It's a longstanding hope that the planar limit of $\mathcal{N}=4,$ $SU(N)$ Super Yang-Mills theory on a four manifold can be computed from the topological string B-model on $\mathbb{CP}^{3|4}$ (with N topological D5 branes wrapping $\mathbb{CP}^{3|4}$). Nevertheless the precise identification is still conjectural.
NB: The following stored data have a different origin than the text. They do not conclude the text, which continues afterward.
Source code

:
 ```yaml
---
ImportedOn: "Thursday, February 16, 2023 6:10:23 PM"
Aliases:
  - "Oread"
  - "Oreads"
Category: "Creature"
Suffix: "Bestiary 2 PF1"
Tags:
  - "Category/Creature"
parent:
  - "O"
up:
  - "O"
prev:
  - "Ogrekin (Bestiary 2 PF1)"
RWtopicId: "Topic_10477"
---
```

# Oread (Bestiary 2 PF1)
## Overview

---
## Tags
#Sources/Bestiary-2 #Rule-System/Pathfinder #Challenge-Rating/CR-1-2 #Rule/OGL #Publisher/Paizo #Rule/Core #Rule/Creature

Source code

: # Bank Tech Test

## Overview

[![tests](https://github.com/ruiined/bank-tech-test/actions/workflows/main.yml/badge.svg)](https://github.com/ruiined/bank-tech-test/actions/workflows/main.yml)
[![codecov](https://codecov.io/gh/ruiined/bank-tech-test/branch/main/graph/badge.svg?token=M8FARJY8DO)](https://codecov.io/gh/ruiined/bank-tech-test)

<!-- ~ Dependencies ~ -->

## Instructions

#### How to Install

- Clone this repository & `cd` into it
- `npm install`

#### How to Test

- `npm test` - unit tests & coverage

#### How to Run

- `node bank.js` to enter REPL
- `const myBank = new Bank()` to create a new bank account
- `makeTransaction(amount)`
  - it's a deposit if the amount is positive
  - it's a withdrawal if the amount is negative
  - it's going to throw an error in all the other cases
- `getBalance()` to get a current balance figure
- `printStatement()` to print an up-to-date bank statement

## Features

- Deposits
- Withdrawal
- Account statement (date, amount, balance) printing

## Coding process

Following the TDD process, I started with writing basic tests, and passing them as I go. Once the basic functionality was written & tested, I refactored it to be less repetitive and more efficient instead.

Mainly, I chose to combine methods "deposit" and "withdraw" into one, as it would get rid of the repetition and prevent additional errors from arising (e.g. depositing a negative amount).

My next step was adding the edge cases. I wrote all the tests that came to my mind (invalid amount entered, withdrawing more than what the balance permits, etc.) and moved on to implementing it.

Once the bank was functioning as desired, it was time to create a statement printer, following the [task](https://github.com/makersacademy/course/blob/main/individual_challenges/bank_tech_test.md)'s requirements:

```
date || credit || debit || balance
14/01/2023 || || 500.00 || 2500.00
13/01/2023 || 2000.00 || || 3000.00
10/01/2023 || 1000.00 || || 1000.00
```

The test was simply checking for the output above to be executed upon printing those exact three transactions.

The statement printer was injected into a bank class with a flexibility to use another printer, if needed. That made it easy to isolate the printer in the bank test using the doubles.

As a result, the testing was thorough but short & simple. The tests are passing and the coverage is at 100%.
The hope was initiated by Witten in his famous Perturbative Gauge Theory As A String Theory In Twistor Space
and further developed in N=2 strings and the twistorial Calabi-Yau
. The basic observation is the fact that the planar scattering amplitudes for $\mathcal{N}=4,$ $SU(N)$, $d=4$ Super Yang-Mills localize into holomorphic curves once translated into $\mathbb{CP}^{3|4}$; generally speaking, given a Calabi-Yau threefold one can think on holomorphic curves as $D1$-instantons if there are some spacefilling $D5$-branes because $D(p-4)$ brane instantons appear as worldvolume instantons of $Dp$-branes. The introduction of N=2 strings and the twistorial Calabi-Yau
is in itself a wonderful summary of the hints that point out the conjectural equivalence.
Another related interesting connection is the equivalence between the $\Omega$ deformation of the topological string A-model and a $N=(2,0)$, $U(1)$ twisted version of Yang-Mills theory over the same Calabi-Yau threfold; this fact is known as Crystal Melting/String duality in the physics literature. With some ideas arising from this connection, Daniel Jafferis was capable to compute the partition function for twisted $N=4$ Super Yang-Mills theory in a complex Kahler surface in his PhD thesis.
Finally, other hints have appeared in many subtle ways in the topological string literature. A very interesting one was given in the paper String Theory Origin of Bipartite SCFTs
in relation to the bipartite graphs involved in the theory of The Amplitudihedron.